Over the course of two days earlier this month, a drama played on the Georgian railways that showed the labour movement at its best.
This has not always been the case in Georgia, a country whose most famous sons in recent times have been Stalin and Beria.
And yet Georgia has a long tradition of working-class struggle, and Georgian labour and social democratic leaders punched far above their weight in the Russian Social Democratic Party and the Second International in the years up to 1917.
That tradition was largely forgotten in the decades following the 1921 Red Army invasion of Georgia.
But there are signs – such as the recent railway strike – of a new vigour among the Georgian trade unionists.
The issues that concerned the “Georgian Railway Workers New Trade Union” (GRWNTU) will be familiar to workers in the UK and elsewhere.
According to Ilia Lezhava, the deputy chairman of the union, those issues included the following demands: “pay for overtime work, increased wages and bonus system based on experience, as well as a return of the 13th pay system by the end of the year.”
The union called for a nationwide strike to begin on Thursday, November 14th, but the railway company did all it could to disrupt the strike and prevent its spread.
While in the capital Tbilisi the strike was solid, in western Georgia, it ran into strong resistance from the employer.
Some key union leaders were uncontactable, and reported that threats were made against them.
As the Georgian Trade Union Confederation (GTUC) reported – in a language reminiscent of an earlier era, “Some of the attendants at the strike were unknown individuals. They were not in uniform, however we knew that they were working for certain structures.”
The GTUC put out an appeal for help, and got a quick response from the International Trade Union Confederation, based in Brussels.

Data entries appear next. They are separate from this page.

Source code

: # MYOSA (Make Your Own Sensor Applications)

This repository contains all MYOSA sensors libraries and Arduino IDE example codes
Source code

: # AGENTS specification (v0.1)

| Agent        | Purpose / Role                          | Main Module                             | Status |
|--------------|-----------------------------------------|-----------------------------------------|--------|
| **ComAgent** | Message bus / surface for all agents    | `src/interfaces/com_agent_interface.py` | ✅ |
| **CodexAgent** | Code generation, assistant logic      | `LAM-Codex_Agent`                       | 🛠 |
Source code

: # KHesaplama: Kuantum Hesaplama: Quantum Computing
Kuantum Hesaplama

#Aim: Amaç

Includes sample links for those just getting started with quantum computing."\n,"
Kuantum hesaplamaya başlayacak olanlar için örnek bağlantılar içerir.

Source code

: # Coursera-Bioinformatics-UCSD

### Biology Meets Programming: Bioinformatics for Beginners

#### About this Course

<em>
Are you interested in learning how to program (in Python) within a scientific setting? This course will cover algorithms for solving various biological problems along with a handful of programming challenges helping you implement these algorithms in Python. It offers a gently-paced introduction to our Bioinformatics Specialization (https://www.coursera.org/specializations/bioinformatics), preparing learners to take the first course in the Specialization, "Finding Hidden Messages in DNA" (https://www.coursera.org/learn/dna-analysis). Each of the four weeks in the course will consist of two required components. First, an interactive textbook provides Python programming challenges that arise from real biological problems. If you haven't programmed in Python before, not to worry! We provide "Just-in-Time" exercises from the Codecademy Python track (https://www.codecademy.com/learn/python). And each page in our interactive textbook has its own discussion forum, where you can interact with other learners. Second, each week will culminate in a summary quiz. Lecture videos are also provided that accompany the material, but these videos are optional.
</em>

In a strongly worded statement to the Georgian authorities, ITUC General Secretary Sharan Burrow wrote “I am very much concerned by the information I received regarding the on-going pressure and defamation exerted by the management before and during the strike. Instead of negotiating, the management interfered in the union internal affairs and in particular its right of assembly. When the notice of the strike went public, the management started to threaten workers of reprisals in case they joined the strike. To mislead public attention, GR management also tried to slander the railway union and GTUC by speaking of blackmail and sabotage as well as by accusing the GTUC leadership of masterminding the process.”
The employer’s efforts to break the strike only made it stronger.
As a leader of the GTUC in Tbilisi put it in an email message, “the workers of the Western part of the railways have been joining the protest all day long and now it resembles a real general strike.”
Within a few short hours, it was all over.
The GTUC issued a statement saying that “Following 6-hour talks a consensus has been reached regarding all three issues raised by the Georgian Railway Workers New Trade Union. The just fight of the railway workers has been successful and the outcome meets the interests of the railway workers. The Georgian Railway has now resumed its operation in a usual mode.”
In Brussels, Sharan Burrow issued a second statement later in the day saying that “Management should have had the good sense to negotiate from the beginning. Thanks to the solidarity of the railway workers and their determination to achieve a just settlement, good sense has prevailed and the workers and their families will now get fair reward for their work.”
For the workers’ movement in Georgia, this victory – sweet though it is – is only the beginning.